The biggest benefit Council offers is the opportunity to talk formally and informally with lively intelligent women from all over the country, and to exchange ideas on how to, and how not to do all the things that Leagues try to de.
Hawaii has more in common than we realize with Maine, or with Wyoming; Georgia thinks we may help solve some of its problems; Illinois might tell us something about organization. Puerto Rico, Alaska, and Hawaii, the youngest, get special attention from National and State leaders alike, a heady situation indeed.
This year's emphasis was legislative. Each national committee told us about legislation which is in trouble financially or politically; crucial water pollution control program; CAP programs; compensatory education funds; AID; and D.C. Home Rule.
The League spent a whole day "on the hill". Hawaii's delegates talked with Reps Patsy Mink and Spark Matsunaga over coffee in the morning, exchanging views about legislation, especially CAP and lineation. Later we spent an hour with Senator Dan Inouye, whose office number is 442(!) discussing trade, AID, the League, and Hawaii. Senator Hiram Fong, out of Washington, sent his regrets. Over lunch we drew out Mrs. Mink on her life as a congresswoman, in between quorum call bells and office interruptions. Later we hurried off to the OEO office for a briefing set up by Mrs. Mink on the progress of various projects in Hawaii from the Head Office point of view.
During the week National Board member Mrs. Christopherson testified before the House Foreign Affairs committee in support of Foreign Economic Aid. Mrs. Clusen testified on behalf of Clean Water Restoration Act appropriations. Mrs. Benson, representing the League at the Conference on Women in the War on Poverty, made herself and the League positions known to many sympathetic congressmen. (Our charming intelligent National Board lobbyists make a good impression on legislators.
One Representative wished he could move to Wisconsin after hearing Mrs. Clasen speak.)
Other highlights including a briefing by Secretary Rusk and other top State Dept. officials; a tour of the White House followed by a briefing by the President's White House Staff; and a panel discussion by those who guided the 1964 Civil Rights Bill through Congress.
Besides the stated legislative aim of Council, another aim soon appeared: League Finance. Finance was stressed during every discussion.
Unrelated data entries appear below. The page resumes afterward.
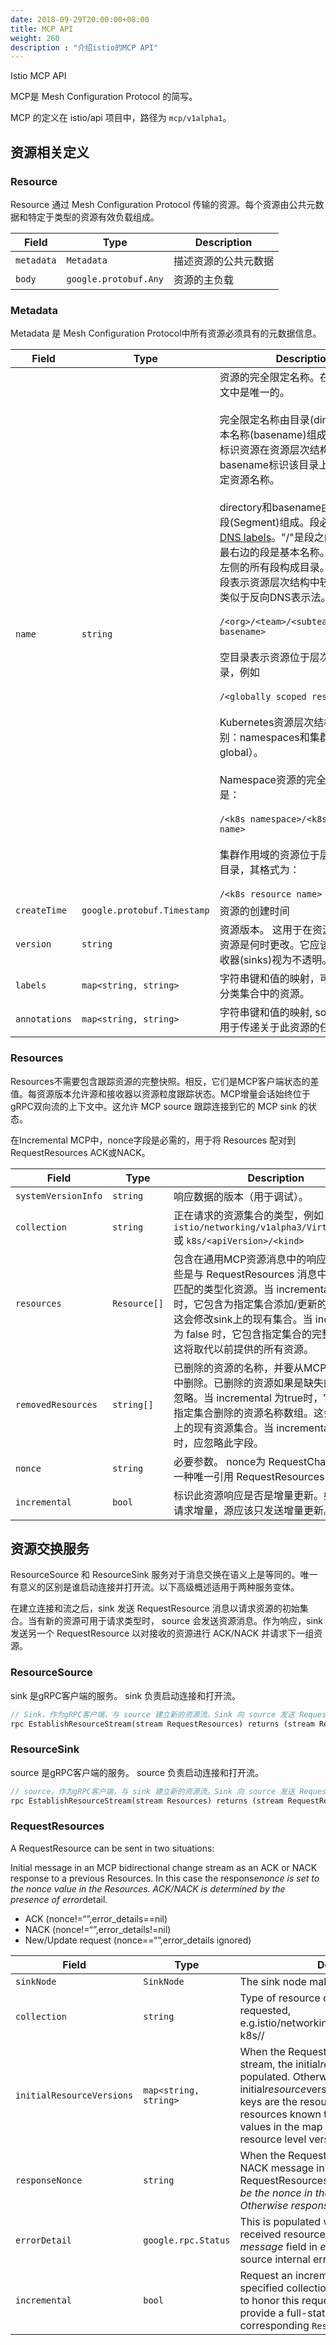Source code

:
 ```yaml
---
date: 2018-09-29T20:00:00+08:00
title: MCP API
weight: 260
description : "介绍istio的MCP API"
---
```


Istio MCP API

MCP是 Mesh Configuration Protocol 的简写。

MCP 的定义在 istio/api 项目中，路径为 `mcp/v1alpha1`。

## 资源相关定义

### Resource

Resource 通过 Mesh Configuration Protocol 传输的资源。每个资源由公共元数据和特定于类型的资源有效负载组成。

| Field      | Type                  | Description          |
| ---------- | --------------------- | -------------------- |
| `metadata` | `Metadata`            | 描述资源的公共元数据 |
| `body`     | `google.protobuf.Any` | 资源的主负载         |

### Metadata

Metadata 是 Mesh Configuration Protocol中所有资源必须具有的元数据信息。

| Field         | Type                        | Description                                                  |
| ------------- | --------------------------- | ------------------------------------------------------------ |
| `name`        | `string`                    | 资源的完全限定名称。在集合的上下文中是唯一的。<br/><br/>完全限定名称由目录(directory)和基本名称(basename)组成。directory标识资源在资源层次结构中的位置。 basename标识该目录上下文中的特定资源名称。<br/><br/>directory和basename由一个或多个段(Segment)组成。段必须是有效的[DNS labels](https://tools.ietf.org/html/rfc1123)。"/"是段之间的分隔符。最右边的段是基本名称。 basename左侧的所有段构成目录。向左移动的段表示资源层次结构中较高的位置，类似于反向DNS表示法。<br/><br/> `/<org>/<team>/<subteam>/<resource basename>` <br/><br/> 空目录表示资源位于层次结构的根目录，例如<br/><br/> `/<globally scoped resource>` <br/><br/> Kubernetes资源层次结构有两个级别：namespaces和集群作用域（如global）。<br/><br/>Namespace资源的完全限定名称形式是：<br/><br/>  `/<k8s namespace>/<k8s resource name>` <br/><br/> 集群作用域的资源位于层次结构的根目录，其格式为：<br/><br/> `/<k8s resource name>` |
| `createTime`  | `google.protobuf.Timestamp` | 资源的创建时间                                               |
| `version`     | `string`                    | 资源版本。 这用于在资源更新时确定资源是何时更改。它应该被消费者/接收器(sinks)视为不透明。 |
| `labels`      | `map<string, string>`       | 字符串键和值的映射，可用于组织和分类集合中的资源。           |
| `annotations` | `map<string, string>`       | 字符串键和值的映射, source和sink可用于传递关于此资源的任意元数据。 |

### Resources

Resources不需要包含跟踪资源的完整快照。相反，它们是MCP客户端状态的差值。每资源版本允许源和接收器以资源粒度跟踪状态。MCP增量会话始终位于gRPC双向流的上下文中。这允许 MCP source 跟踪连接到它的 MCP sink 的状态。

在Incremental MCP中，nonce字段是必需的，用于将 Resources 配对到 RequestResources ACK或NACK。

| Field               | Type         | Description                                                  |
| ------------------- | ------------ | ------------------------------------------------------------ |
| `systemVersionInfo` | `string`     | 响应数据的版本（用于调试）。                                 |
| `collection`        | `string`     | 正在请求的资源集合的类型，例如，`istio/networking/v1alpha3/VirtualService` 或 `k8s/<apiVersion>/<kind>` |
| `resources`         | `Resource[]` | 包含在通用MCP资源消息中的响应资源。 这些是与 RequestResources 消息中的类型 url 匹配的类型化资源。当 incremental 为true时，它包含为指定集合添加/更新的资源数组。这会修改sink上的现有集合。当 incremental 为 false 时，它包含指定集合的完整资源集。 这将取代以前提供的所有资源。 |
| `removedResources`  | `string[]`   | 已删除的资源的名称，并要从MCP sink 节点中删除。已删除的资源如果是缺失的，则可以忽略。当 incremental 为true时，它包含要为指定集合删除的资源名称数组。这会修改 sink 上的现有资源集合。当 incremental 为false时，应忽略此字段。 |
| `nonce`             | `string`     | 必要参数。 nonce为 RequestChange 提供了一种唯一引用 RequestResources 的方法。 |
| `incremental`       | `bool`       | 标识此资源响应是否是增量更新。如果接收器请求增量，源应该只发送增量更新。 |



## 资源交换服务

ResourceSource 和 ResourceSink 服务对于消息交换在语义上是等同的。唯一有意义的区别是谁启动连接并打开流。以下高级概述适用于两种服务变体。

在建立连接和流之后，sink 发送 RequestResource 消息以请求资源的初始集合。当有新的资源可用于请求类型时， source 会发送资源消息。作为响应，sink 发送另一个 RequestResource 以对接收的资源进行 ACK/NACK 并请求下一组资源。

### ResourceSource

sink 是gRPC客户端的服务。 sink 负责启动连接和打开流。

```proto
// Sink，作为gRPC客户端，与 source 建立新的资源流。Sink 向 source 发送 RequestResources 消息并从源接收 Resources 消息。
rpc EstablishResourceStream(stream RequestResources) returns (stream Resources) {}
```

### ResourceSink

source 是gRPC客户端的服务。 source 负责启动连接和打开流。

```proto
// source，作为gRPC客户端，与 sink 建立新的资源流。Sink 向 source 发送 RequestResources 消息并从源接收 Resources 消息。
rpc EstablishResourceStream(stream Resources) returns (stream RequestResources) {}
```

### RequestResources

A RequestResource can be sent in two situations:

Initial message in an MCP bidirectional change stream as an ACK or NACK response to a previous Resources. In this case the response*nonce is set to the nonce value in the Resources. ACK/NACK is determined by the presence of error*detail.

- ACK (nonce!=“”,error_details==nil)
- NACK (nonce!=“”,error_details!=nil)
- New/Update request (nonce==“”,error_details ignored)

| Field                     | Type                  | Description                                                  |
| ------------------------- | --------------------- | ------------------------------------------------------------ |
| `sinkNode`                | `SinkNode`            | The sink node making the request.                            |
| `collection`              | `string`              | Type of resource collection that is being requested, e.g.istio/networking/v1alpha3/VirtualService k8s// |
| `initialResourceVersions` | `map<string, string>` | When the RequestResources is the first in a stream, the initial*resource*versions must be populated. Otherwise, initial*resource*versions must be omitted. The keys are the resources names of the MCP resources known to the MCP client. The values in the map are the associated resource level version info. |
| `responseNonce`           | `string`              | When the RequestResources is an ACK or NACK message in response to a previous RequestResources, the response*nonce must be the nonce in the RequestResources. Otherwise response*nonce must be omitted. |
| `errorDetail`             | `google.rpc.Status`   | This is populated when the previously received resources could not be applied The *message* field in *error_details* provides the source internal error related to the failure. |
| `incremental`             | `bool`                | Request an incremental update for the specified collection. The source may choose to honor this request or ignore and and provide a full-state update in the corresponding `Resource` response. |







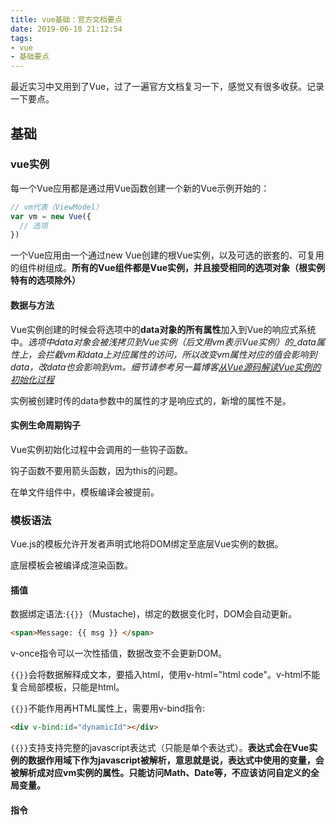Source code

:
 ```yaml
---
title: vue基础：官方文档要点
date: 2019-06-18 21:12:54
tags:
- vue
- 基础要点
---
```

最近实习中又用到了Vue，过了一遍官方文档复习一下，感觉又有很多收获。记录一下要点。

## 基础
### vue实例
每一个Vue应用都是通过用Vue函数创建一个新的Vue示例开始的：
```js
// vm代表（ViewModel）
var vm = new Vue({
  // 选项
})
```
一个Vue应用由一个通过new Vue创建的根Vue实例，以及可选的嵌套的、可复用的组件树组成。**所有的Vue组件都是Vue实例，并且接受相同的选项对象（根实例特有的选项除外）**

#### 数据与方法
Vue实例创建的时候会将选项中的**data对象的所有属性**加入到Vue的响应式系统中。*选项中data对象会被浅拷贝到Vue实例（后文用vm表示Vue实例）的_data属性上，会拦截vm和data上对应属性的访问，所以改变vm属性对应的值会影响到data，改data也会影响到vm。细节请参考另一篇博客[从Vue源码解读Vue实例的初始化过程]()*

实例被创建时传的data参数中的属性的才是响应式的，新增的属性不是。

#### 实例生命周期钩子
Vue实例初始化过程中会调用的一些钩子函数。

钩子函数不要用箭头函数，因为this的问题。

在单文件组件中，模板编译会被提前。

### 模板语法
Vue.js的模板允许开发者声明式地将DOM绑定至底层Vue实例的数据。

底层模板会被编译成渲染函数。

#### 插值
数据绑定语法:<code>{{}}</code>（Mustache)，绑定的数据变化时，DOM会自动更新。
```html
<span>Message: {{ msg }} </span>
```
v-once指令可以一次性插值，数据改变不会更新DOM。

<code>{{}}</code>会将数据解释成文本，要插入html，使用v-html="html code"。v-html不能复合局部模板，只能是html。

<code>{{}}</code>不能作用再HTML属性上，需要用v-bind指令:
```html
<div v-bind:id="dynamicId"></div>
```

<code>{{}}</code>支持支持完整的javascript表达式（只能是单个表达式）。**表达式会在Vue实例的数据作用域下作为javascript被解析，意思就是说，表达式中使用的变量，会被解析成对应vm实例的属性。只能访问Math、Date等，不应该访问自定义的全局变量。**

#### 指令
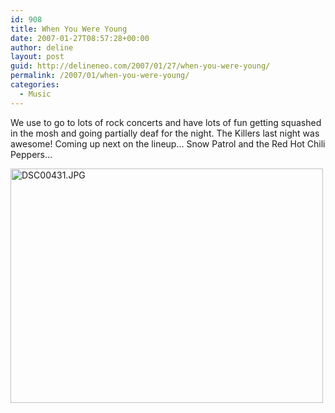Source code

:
 ```yaml
---
id: 908
title: When You Were Young
date: 2007-01-27T08:57:28+00:00
author: deline
layout: post
guid: http://delineneo.com/2007/01/27/when-you-were-young/
permalink: /2007/01/when-you-were-young/
categories:
  - Music
---
```

We use to go to lots of rock concerts and have lots of fun getting squashed in the mosh and going partially deaf for the night. The Killers last night was awesome! Coming up next on the lineup&#8230; Snow Patrol and the Red Hot Chili Peppers&#8230;

<img width="500" height="375" id="image833" alt="DSC00431.JPG" src="http://delineneo.com/wp-content/uploads/2007/01/DSC00431.JPG" />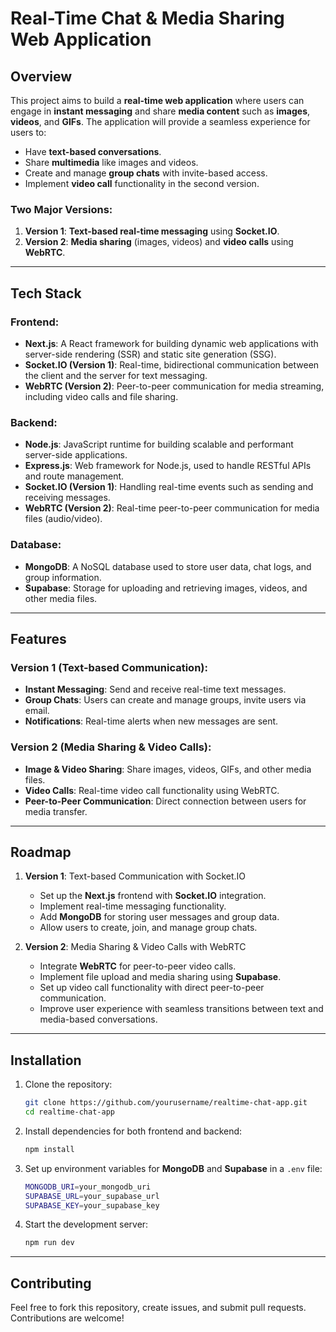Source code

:# Real-Time Chat & Media Sharing Web Application

## Overview
This project aims to build a **real-time web application** where users can engage in **instant messaging** and share **media content** such as **images**, **videos**, and **GIFs**. The application will provide a seamless experience for users to:
- Have **text-based conversations**.
- Share **multimedia** like images and videos.
- Create and manage **group chats** with invite-based access.
- Implement **video call** functionality in the second version.

### Two Major Versions:
1. **Version 1**: **Text-based real-time messaging** using **Socket.IO**.
2. **Version 2**: **Media sharing** (images, videos) and **video calls** using **WebRTC**.

---

## Tech Stack

### Frontend:
- **Next.js**: A React framework for building dynamic web applications with server-side rendering (SSR) and static site generation (SSG).
- **Socket.IO (Version 1)**: Real-time, bidirectional communication between the client and the server for text messaging.
- **WebRTC (Version 2)**: Peer-to-peer communication for media streaming, including video calls and file sharing.

### Backend:
- **Node.js**: JavaScript runtime for building scalable and performant server-side applications.
- **Express.js**: Web framework for Node.js, used to handle RESTful APIs and route management.
- **Socket.IO (Version 1)**: Handling real-time events such as sending and receiving messages.
- **WebRTC (Version 2)**: Real-time peer-to-peer communication for media files (audio/video).

### Database:
- **MongoDB**: A NoSQL database used to store user data, chat logs, and group information.
- **Supabase**: Storage for uploading and retrieving images, videos, and other media files.

---

## Features

### Version 1 (Text-based Communication):
- **Instant Messaging**: Send and receive real-time text messages.
- **Group Chats**: Users can create and manage groups, invite users via email.
- **Notifications**: Real-time alerts when new messages are sent.

### Version 2 (Media Sharing & Video Calls):
- **Image & Video Sharing**: Share images, videos, GIFs, and other media files.
- **Video Calls**: Real-time video call functionality using WebRTC.
- **Peer-to-Peer Communication**: Direct connection between users for media transfer.

---

## Roadmap

1. **Version 1**: Text-based Communication with Socket.IO
    - Set up the **Next.js** frontend with **Socket.IO** integration.
    - Implement real-time messaging functionality.
    - Add **MongoDB** for storing user messages and group data.
    - Allow users to create, join, and manage group chats.
  
2. **Version 2**: Media Sharing & Video Calls with WebRTC
    - Integrate **WebRTC** for peer-to-peer video calls.
    - Implement file upload and media sharing using **Supabase**.
    - Set up video call functionality with direct peer-to-peer communication.
    - Improve user experience with seamless transitions between text and media-based conversations.

---

## Installation

1. Clone the repository:
    ```bash
    git clone https://github.com/yourusername/realtime-chat-app.git
    cd realtime-chat-app
    ```

2. Install dependencies for both frontend and backend:
    ```bash
    npm install
    ```

3. Set up environment variables for **MongoDB** and **Supabase** in a `.env` file:
    ```bash
    MONGODB_URI=your_mongodb_uri
    SUPABASE_URL=your_supabase_url
    SUPABASE_KEY=your_supabase_key
    ```

4. Start the development server:
    ```bash
    npm run dev
    ```

---

## Contributing

Feel free to fork this repository, create issues, and submit pull requests. Contributions are welcome!

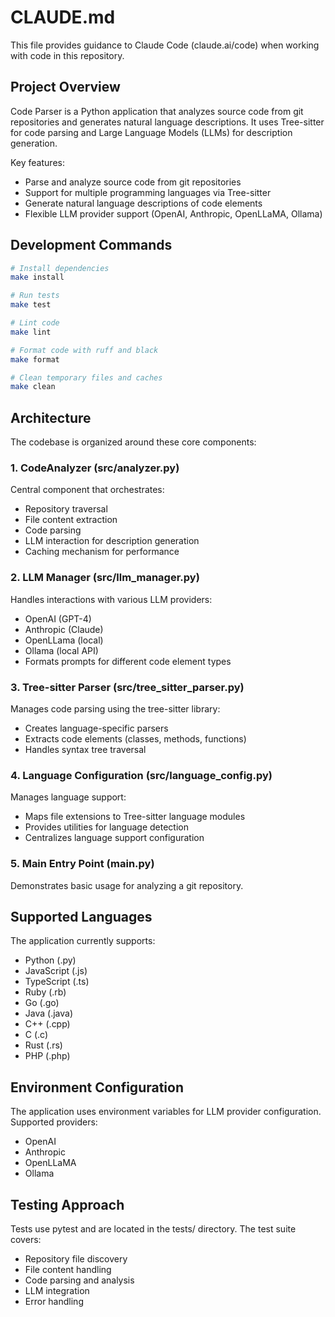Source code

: # CLAUDE.md

This file provides guidance to Claude Code (claude.ai/code) when working with code in this repository.

## Project Overview

Code Parser is a Python application that analyzes source code from git repositories and generates natural language descriptions. It uses Tree-sitter for code parsing and Large Language Models (LLMs) for description generation.

Key features:
- Parse and analyze source code from git repositories
- Support for multiple programming languages via Tree-sitter
- Generate natural language descriptions of code elements
- Flexible LLM provider support (OpenAI, Anthropic, OpenLLaMA, Ollama)

## Development Commands

```bash
# Install dependencies
make install

# Run tests
make test

# Lint code
make lint

# Format code with ruff and black
make format

# Clean temporary files and caches
make clean
```

## Architecture

The codebase is organized around these core components:

### 1. CodeAnalyzer (src/analyzer.py)
Central component that orchestrates:
- Repository traversal
- File content extraction
- Code parsing
- LLM interaction for description generation
- Caching mechanism for performance

### 2. LLM Manager (src/llm_manager.py)
Handles interactions with various LLM providers:
- OpenAI (GPT-4)
- Anthropic (Claude)
- OpenLLama (local)
- Ollama (local API)
- Formats prompts for different code element types

### 3. Tree-sitter Parser (src/tree_sitter_parser.py)
Manages code parsing using the tree-sitter library:
- Creates language-specific parsers
- Extracts code elements (classes, methods, functions)
- Handles syntax tree traversal

### 4. Language Configuration (src/language_config.py)
Manages language support:
- Maps file extensions to Tree-sitter language modules
- Provides utilities for language detection
- Centralizes language support configuration

### 5. Main Entry Point (main.py)
Demonstrates basic usage for analyzing a git repository.

## Supported Languages

The application currently supports:
- Python (.py)
- JavaScript (.js)
- TypeScript (.ts)
- Ruby (.rb)
- Go (.go)
- Java (.java)
- C++ (.cpp)
- C (.c)
- Rust (.rs)
- PHP (.php)

## Environment Configuration

The application uses environment variables for LLM provider configuration. Supported providers:
- OpenAI
- Anthropic
- OpenLLaMA
- Ollama

## Testing Approach

Tests use pytest and are located in the tests/ directory. The test suite covers:
- Repository file discovery
- File content handling
- Code parsing and analysis
- LLM integration
- Error handling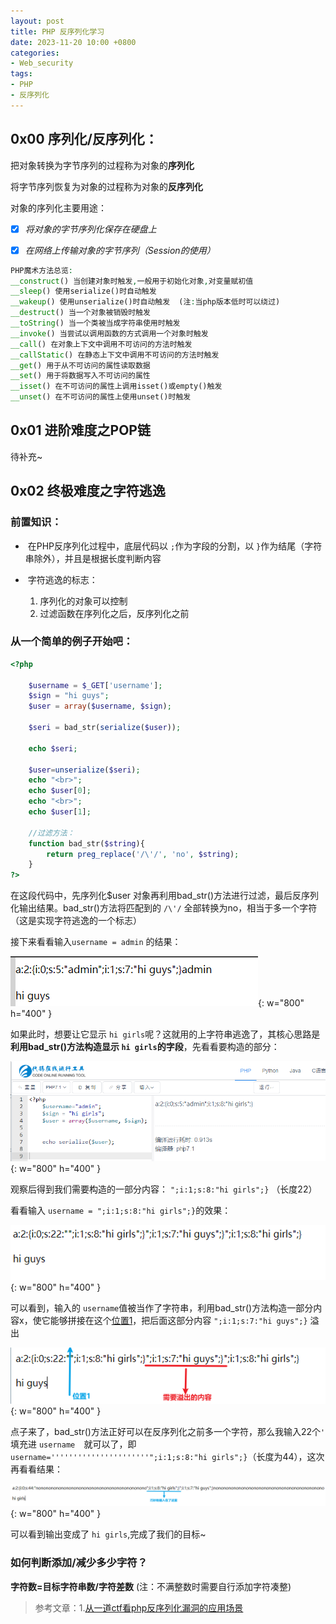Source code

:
 ```yaml
---
layout: post
title: PHP 反序列化学习
date: 2023-11-20 10:00 +0800
categories:
- Web_security
tags:
- PHP
- 反序列化
---
```

## 0x00 序列化/反序列化：
把对象转换为字节序列的过程称为对象的**序列化**

将字节序列恢复为对象的过程称为对象的**反序列化**

对象的序列化主要用途：

- [x] *将对象的字节序列化保存在硬盘上*
- [x] *在网络上传输对象的字节序列（Session的使用）*


```php
PHP魔术方法总览:
__construct() 当创建对象时触发,一般用于初始化对象,对变量赋初值
__sleep() 使用serialize()时自动触发 
__wakeup() 使用unserialize()时自动触发  (注:当php版本低时可以绕过)
__destruct() 当一个对象被销毁时触发
__toString() 当一个类被当成字符串使用时触发
__invoke() 当尝试以调用函数的方式调用一个对象时触发
__call() 在对象上下文中调用不可访问的方法时触发 
__callStatic() 在静态上下文中调用不可访问的方法时触发 
__get() 用于从不可访问的属性读取数据
__set() 用于将数据写入不可访问的属性
__isset() 在不可访问的属性上调用isset()或empty()触发
__unset() 在不可访问的属性上使用unset()时触发
```

## 0x01 进阶难度之POP链
待补充~

## 0x02 终极难度之字符逃逸

### 前置知识：
- ​     在PHP反序列化过程中，底层代码以 `;`作为字段的分割，以 `}`作为结尾（字符串除外），并且是根据长度判断内容

- ​     字符逃逸的标志： 

  1. 序列化的对象可以控制  
  2. 过滤函数在序列化之后，反序列化之前 

### 从一个简单的例子开始吧：

```php
<?php

	$username = $_GET['username'];
	$sign = "hi guys";
	$user = array($username, $sign);

	$seri = bad_str(serialize($user));

	echo $seri;

	$user=unserialize($seri);
    echo "<br>";
	echo $user[0];
	echo "<br>";
	echo $user[1];

	//过滤方法：
	function bad_str($string){
		return preg_replace('/\'/', 'no', $string);
	}
?>
```

在这段代码中，先序列化$user 对象再利用bad_str()方法进行过滤，最后反序列化输出结果。bad_str()方法将匹配到的 `/\'/` 全部转换为no，相当于多一个字符（这是实现字符逃逸的一个标志）

接下来看看输入`username = admin` 的结果：

![image-20231116144454178](/images/PHP-反序列化.assets/image-20231116144454178.png){: w="800" h="400" }

如果此时，想要让它显示 `hi girls`呢？这就用的上字符串逃逸了，其核心思路是 **利用bad_str()方法构造显示 `hi girls`的字段**，先看看要构造的部分：

![image-20231116155727268](/images/PHP-反序列化.assets/image-20231116155727268.png){: w="800" h="400" }

观察后得到我们需要构造的一部分内容： `";i:1;s:8:"hi girls";}` （长度22）

看看输入 `username = ";i:1;s:8:"hi girls";}`的效果：

![image-20231116161701372](/images/PHP-反序列化.assets/image-20231116161701372.png){: w="800" h="400" }

可以看到，输入的 ` username `值被当作了字符串，利用bad_str()方法构造一部分内容x，使它能够拼接在这个<u>位置1</u>，把后面这部分内容 `";i:1;s:7:"hi guys";}` 溢出

![image-20231116162730151](/images/PHP-反序列化.assets/image-20231116162730151.png){: w="800" h="400" }

点子来了，bad_str()方法正好可以在反序列化之前多一个字符，那么我输入22个` ' `  填充进 `username  `就可以了，即`username=''''''''''''''''''''''";i:1;s:8:"hi girls";}`（长度为44），这次再看看结果：

![image-20231116163815050](/images/PHP-反序列化.assets/image-20231116163815050.png){: w="800" h="400" }

可以看到输出变成了 `hi girls`,完成了我们的目标~


### 如何判断添加/减少多少字符？

**字符数=目标字符串数/字符差数** (注：不满整数时需要自行添加字符凑整)

> 参考文章：1.[从一道ctf看php反序列化漏洞的应用场景](https://www.cnblogs.com/litlife/p/11690918.html)

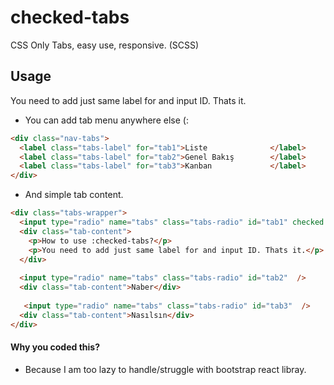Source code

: # checked-tabs
CSS Only Tabs, easy use, responsive. (SCSS)


## Usage
You need to add just same label for and input ID. Thats it.

- You can add tab menu anywhere else (:
```html
<div class="nav-tabs">
  <label class="tabs-label" for="tab1">Liste              </label>
  <label class="tabs-label" for="tab2">Genel Bakış        </label>
  <label class="tabs-label" for="tab3">Kanban             </label>
</div>
```


- And simple tab content. 
```html
<div class="tabs-wrapper">
  <input type="radio" name="tabs" class="tabs-radio" id="tab1" checked />
  <div class="tab-content">
    <p>How to use :checked-tabs?</p>
    <p>You need to add just same label for and input ID. Thats it.</p>
  </div>
  
  <input type="radio" name="tabs" class="tabs-radio" id="tab2"  />
  <div class="tab-content">Naber</div>
  
   <input type="radio" name="tabs" class="tabs-radio" id="tab3"  />
  <div class="tab-content">Nasılsın</div>
</div>
```

#### Why you coded this?
- Because I am too lazy to handle/struggle with bootstrap react libray.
First mentioned at the pre-Council for very small State Leagues, of which we are the smallest, the point was made - loud and clear - that State Leagues have the responsibility for educating locals in more financing to provide better services.
The five-year goal, which just ended, of $35,000 per year increase in National Budget has nearly been met each year. The extra money was used to raise salaries of National staff members to the minimum Washington salary level; to maintain national services; to increase field services, and to improve the National Voter.
The National League still has to draw upon its reserves to balance its budget, while putting nothing in for future years. The message to delegates was clear.
As a forum for discussion of League's goals and problems, National Connell probably cannot be improved upon. For five days over a hundred women talked, thought, ate, and slept nothing but League.
We will try to bring our added insights to you throughout the year in all of the League's programs.